Joseph Christian Leyendecker (1874-1951) is considered one of the most influential American illustrators of the 20th century. Best remembered for his advertising and book illustrations, WWI posters (his “Weapons for Liberty” war bonds poster is one of my favorites of the period) and The Saturday Evening Post and other magazine covers, Leyendecker’s expansive influence on the field of commercial illustration has even extended to comic book artists. I know more than a few artists in the field who consider him an influence in the modern day. His cover for the November 21, 1914 issue of The Saturday Evening Post, titled “Beat-up Boy, Football Hero” has just hammered at Heritage Auctions for an eye-popping $4.1 million.

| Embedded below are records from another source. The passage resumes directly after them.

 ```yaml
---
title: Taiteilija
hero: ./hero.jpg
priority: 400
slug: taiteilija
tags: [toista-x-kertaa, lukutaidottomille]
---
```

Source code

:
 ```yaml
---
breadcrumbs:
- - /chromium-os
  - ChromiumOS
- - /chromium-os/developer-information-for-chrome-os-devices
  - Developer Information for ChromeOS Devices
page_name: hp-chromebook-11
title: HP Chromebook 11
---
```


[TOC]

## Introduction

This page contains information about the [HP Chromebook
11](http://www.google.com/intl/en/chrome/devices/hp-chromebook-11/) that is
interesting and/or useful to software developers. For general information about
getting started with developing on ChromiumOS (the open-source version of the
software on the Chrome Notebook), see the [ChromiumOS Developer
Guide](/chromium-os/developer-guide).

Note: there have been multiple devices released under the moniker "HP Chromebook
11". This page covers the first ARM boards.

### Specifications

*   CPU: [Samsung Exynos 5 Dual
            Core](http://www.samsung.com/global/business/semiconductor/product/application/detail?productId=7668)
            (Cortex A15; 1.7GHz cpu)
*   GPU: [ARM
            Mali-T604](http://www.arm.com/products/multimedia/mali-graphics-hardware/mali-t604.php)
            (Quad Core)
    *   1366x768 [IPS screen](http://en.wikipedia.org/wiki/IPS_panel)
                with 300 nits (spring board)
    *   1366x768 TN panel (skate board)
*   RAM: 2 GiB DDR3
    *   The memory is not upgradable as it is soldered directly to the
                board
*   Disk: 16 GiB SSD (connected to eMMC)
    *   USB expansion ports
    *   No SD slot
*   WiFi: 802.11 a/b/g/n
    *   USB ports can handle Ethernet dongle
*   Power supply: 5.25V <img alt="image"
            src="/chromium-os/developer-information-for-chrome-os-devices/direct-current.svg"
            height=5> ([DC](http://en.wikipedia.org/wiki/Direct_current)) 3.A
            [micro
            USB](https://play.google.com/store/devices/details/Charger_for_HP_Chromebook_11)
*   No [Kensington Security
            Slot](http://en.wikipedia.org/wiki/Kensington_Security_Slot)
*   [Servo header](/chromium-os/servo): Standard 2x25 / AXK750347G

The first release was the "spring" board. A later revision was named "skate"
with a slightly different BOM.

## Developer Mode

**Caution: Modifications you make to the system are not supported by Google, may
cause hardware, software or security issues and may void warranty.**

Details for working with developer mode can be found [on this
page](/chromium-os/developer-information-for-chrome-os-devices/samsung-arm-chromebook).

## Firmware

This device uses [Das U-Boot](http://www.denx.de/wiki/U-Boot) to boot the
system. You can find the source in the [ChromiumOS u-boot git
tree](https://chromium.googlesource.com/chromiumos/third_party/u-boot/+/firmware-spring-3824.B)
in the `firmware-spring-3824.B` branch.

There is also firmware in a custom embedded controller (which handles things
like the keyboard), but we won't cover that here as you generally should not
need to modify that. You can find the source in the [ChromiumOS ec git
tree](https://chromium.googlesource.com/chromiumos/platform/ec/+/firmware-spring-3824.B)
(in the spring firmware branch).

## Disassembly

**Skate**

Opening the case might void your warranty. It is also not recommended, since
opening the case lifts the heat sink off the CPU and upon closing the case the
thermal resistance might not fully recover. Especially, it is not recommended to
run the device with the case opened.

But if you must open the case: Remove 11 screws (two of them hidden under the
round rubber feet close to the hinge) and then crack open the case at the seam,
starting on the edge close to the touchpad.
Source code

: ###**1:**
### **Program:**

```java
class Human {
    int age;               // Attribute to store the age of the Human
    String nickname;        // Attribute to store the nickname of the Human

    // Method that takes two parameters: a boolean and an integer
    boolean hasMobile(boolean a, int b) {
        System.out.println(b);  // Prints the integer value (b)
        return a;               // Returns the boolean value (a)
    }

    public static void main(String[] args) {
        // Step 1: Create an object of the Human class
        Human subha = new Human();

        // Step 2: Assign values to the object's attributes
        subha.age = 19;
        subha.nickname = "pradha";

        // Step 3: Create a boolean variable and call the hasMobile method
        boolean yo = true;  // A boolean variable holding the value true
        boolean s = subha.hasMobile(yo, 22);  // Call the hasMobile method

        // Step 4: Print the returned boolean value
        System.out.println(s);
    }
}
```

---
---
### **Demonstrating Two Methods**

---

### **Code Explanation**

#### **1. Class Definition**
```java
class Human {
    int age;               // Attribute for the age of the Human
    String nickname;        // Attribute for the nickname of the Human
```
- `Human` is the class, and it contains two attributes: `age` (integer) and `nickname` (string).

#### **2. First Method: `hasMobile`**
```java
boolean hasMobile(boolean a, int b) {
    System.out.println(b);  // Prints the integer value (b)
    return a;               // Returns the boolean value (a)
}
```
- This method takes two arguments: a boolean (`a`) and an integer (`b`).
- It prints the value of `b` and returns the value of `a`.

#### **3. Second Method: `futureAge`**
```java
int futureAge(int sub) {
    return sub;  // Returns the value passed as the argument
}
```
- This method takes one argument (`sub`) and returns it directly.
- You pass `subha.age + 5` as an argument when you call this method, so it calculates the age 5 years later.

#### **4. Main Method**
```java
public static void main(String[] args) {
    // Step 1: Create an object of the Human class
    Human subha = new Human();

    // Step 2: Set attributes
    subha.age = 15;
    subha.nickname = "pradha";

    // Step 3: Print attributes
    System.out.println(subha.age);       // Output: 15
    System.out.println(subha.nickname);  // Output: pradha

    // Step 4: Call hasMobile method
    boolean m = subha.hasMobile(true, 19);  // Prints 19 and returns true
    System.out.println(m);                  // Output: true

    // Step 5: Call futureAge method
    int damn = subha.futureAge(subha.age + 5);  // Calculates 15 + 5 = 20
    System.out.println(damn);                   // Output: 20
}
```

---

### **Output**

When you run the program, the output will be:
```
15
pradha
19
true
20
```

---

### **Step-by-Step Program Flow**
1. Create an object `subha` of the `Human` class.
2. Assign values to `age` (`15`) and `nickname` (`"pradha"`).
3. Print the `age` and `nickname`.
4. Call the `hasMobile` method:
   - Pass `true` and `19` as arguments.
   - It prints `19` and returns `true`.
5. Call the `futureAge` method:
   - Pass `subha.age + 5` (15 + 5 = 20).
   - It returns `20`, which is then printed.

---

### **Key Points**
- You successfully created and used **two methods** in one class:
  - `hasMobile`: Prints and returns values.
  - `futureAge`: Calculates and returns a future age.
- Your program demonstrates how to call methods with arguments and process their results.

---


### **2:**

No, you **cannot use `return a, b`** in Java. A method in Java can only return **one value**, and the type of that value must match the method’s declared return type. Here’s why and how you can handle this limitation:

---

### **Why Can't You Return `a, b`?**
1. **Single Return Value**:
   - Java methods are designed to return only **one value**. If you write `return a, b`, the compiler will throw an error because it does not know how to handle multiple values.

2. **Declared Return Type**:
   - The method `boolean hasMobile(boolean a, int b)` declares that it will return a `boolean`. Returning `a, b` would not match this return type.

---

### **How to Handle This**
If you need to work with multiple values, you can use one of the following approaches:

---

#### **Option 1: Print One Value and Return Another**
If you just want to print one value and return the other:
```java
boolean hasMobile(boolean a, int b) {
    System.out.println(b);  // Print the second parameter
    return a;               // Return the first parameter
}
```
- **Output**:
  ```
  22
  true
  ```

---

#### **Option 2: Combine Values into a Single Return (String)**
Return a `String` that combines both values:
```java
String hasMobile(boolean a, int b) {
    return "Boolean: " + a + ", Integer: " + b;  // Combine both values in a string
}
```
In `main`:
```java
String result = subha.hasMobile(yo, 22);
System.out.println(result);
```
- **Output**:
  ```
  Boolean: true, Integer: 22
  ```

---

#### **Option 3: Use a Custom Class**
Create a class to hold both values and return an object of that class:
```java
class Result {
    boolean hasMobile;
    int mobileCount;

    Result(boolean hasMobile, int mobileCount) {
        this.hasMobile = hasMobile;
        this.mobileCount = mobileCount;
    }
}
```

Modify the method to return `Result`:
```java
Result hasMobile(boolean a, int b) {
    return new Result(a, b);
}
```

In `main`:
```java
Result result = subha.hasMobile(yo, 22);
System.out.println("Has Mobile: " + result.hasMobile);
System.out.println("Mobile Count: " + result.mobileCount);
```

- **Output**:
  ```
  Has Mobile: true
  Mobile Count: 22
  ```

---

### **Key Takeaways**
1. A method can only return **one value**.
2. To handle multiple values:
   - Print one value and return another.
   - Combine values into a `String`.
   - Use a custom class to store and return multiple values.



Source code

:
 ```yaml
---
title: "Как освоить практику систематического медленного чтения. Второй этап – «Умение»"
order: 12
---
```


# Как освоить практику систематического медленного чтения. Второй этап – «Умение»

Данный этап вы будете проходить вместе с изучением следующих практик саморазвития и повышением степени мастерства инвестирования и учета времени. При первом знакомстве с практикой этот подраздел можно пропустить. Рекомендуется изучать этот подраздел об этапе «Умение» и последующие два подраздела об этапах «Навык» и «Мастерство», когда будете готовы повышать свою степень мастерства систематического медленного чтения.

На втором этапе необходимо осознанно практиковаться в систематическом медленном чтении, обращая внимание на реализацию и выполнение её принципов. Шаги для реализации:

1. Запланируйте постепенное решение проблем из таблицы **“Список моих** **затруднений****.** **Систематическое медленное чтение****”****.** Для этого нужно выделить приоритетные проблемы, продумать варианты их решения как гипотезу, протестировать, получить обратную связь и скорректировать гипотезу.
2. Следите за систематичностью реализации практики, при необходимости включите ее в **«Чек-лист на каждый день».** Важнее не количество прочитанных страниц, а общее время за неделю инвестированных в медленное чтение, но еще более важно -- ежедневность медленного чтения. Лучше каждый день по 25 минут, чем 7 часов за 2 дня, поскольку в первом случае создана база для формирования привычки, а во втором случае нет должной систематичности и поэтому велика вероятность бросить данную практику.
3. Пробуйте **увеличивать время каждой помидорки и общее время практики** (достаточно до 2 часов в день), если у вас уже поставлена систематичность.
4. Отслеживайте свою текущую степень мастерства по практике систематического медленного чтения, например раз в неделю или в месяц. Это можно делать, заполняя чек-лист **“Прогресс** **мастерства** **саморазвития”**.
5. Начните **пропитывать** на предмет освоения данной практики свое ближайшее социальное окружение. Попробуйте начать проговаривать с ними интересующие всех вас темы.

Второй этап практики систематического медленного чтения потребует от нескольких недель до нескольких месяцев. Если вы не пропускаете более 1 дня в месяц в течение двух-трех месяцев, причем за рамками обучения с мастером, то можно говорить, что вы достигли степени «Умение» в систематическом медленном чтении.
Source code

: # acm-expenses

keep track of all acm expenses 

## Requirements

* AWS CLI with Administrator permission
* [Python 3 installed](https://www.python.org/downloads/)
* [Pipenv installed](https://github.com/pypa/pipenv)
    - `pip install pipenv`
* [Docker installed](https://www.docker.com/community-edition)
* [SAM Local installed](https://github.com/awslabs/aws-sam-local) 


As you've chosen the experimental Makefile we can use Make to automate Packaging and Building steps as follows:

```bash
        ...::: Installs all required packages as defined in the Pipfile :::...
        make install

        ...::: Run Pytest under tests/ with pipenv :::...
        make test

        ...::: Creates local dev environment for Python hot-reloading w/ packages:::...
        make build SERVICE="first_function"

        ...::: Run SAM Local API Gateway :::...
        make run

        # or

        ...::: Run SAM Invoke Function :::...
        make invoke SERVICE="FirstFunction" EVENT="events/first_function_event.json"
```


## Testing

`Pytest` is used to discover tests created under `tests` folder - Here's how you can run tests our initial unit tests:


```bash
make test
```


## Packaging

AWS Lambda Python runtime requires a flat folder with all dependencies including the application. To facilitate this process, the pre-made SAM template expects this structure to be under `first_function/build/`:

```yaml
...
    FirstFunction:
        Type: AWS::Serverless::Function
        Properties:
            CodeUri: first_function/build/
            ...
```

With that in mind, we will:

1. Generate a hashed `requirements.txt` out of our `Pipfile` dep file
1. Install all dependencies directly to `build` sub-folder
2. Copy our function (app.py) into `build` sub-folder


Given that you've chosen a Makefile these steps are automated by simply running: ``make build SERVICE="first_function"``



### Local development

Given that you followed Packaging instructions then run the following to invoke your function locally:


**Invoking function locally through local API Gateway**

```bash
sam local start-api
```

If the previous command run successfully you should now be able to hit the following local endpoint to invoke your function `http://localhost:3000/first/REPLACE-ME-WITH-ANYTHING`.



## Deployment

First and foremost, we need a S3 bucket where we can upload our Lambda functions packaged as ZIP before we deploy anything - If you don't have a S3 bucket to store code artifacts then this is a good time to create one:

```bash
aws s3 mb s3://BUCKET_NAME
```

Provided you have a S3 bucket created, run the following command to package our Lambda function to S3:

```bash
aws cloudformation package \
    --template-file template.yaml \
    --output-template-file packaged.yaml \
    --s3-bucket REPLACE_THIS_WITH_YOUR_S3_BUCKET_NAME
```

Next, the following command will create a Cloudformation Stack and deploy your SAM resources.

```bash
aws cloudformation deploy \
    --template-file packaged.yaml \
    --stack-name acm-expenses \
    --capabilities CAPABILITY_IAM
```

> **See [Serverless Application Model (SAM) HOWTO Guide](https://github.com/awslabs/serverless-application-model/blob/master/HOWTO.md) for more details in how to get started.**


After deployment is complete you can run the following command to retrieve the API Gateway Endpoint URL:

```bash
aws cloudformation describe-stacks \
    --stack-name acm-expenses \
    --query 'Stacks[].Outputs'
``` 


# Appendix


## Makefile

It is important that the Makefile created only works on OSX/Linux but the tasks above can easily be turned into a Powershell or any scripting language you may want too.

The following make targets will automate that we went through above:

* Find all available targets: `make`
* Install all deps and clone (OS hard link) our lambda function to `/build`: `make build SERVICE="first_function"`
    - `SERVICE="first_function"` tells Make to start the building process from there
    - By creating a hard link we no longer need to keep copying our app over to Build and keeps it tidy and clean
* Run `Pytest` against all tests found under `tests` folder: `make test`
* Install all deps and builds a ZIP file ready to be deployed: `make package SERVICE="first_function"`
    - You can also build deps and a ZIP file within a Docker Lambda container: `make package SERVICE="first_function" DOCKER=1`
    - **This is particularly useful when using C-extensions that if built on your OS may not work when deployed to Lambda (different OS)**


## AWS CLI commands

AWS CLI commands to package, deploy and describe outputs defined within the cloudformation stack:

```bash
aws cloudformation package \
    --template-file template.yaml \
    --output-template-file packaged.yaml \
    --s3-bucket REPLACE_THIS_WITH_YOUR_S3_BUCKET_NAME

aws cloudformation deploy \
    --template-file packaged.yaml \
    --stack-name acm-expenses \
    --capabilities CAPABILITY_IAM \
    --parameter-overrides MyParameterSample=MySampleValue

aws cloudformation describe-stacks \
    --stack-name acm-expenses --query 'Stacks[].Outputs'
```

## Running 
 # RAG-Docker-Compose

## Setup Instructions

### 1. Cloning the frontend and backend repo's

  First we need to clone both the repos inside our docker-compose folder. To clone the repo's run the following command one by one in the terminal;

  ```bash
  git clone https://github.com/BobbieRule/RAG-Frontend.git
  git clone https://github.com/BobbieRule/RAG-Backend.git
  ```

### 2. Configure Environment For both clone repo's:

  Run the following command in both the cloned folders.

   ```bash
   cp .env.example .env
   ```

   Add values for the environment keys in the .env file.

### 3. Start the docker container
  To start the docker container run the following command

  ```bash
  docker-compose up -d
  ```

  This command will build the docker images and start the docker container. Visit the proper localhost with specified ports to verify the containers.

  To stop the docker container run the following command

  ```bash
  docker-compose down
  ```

The pre-auction estimate for “Beat-up Boy, Football Hero” was $150,000-$250,000. The previous record for a J.C. Leyendecker original was set in December 2020 at Sotheby’s, who sold his cover for the September 6, 1930 The Saturday Evening Post, titled “Carousel Ride” for $516,100.
On the subject of cover illustration, Leyendecker once told The Saturday Evening Post, “It should, therefore, tell its story on one plane, be without realistic perspective and distance…. A cover that carries an explanatory legend defeats itself…The editor prefers the cover to the simple picture because the cover sells more copies of his magazine. It sells more copies because it carries further and hits harder. It hits harder because it is a symbol; it is concentrated and says what it has to say in a straight line. It carries further because a good cover has a distinct silhouette. The reader will notice it at a greater distance. And though he can’t make out the design, still the design will pull him in.”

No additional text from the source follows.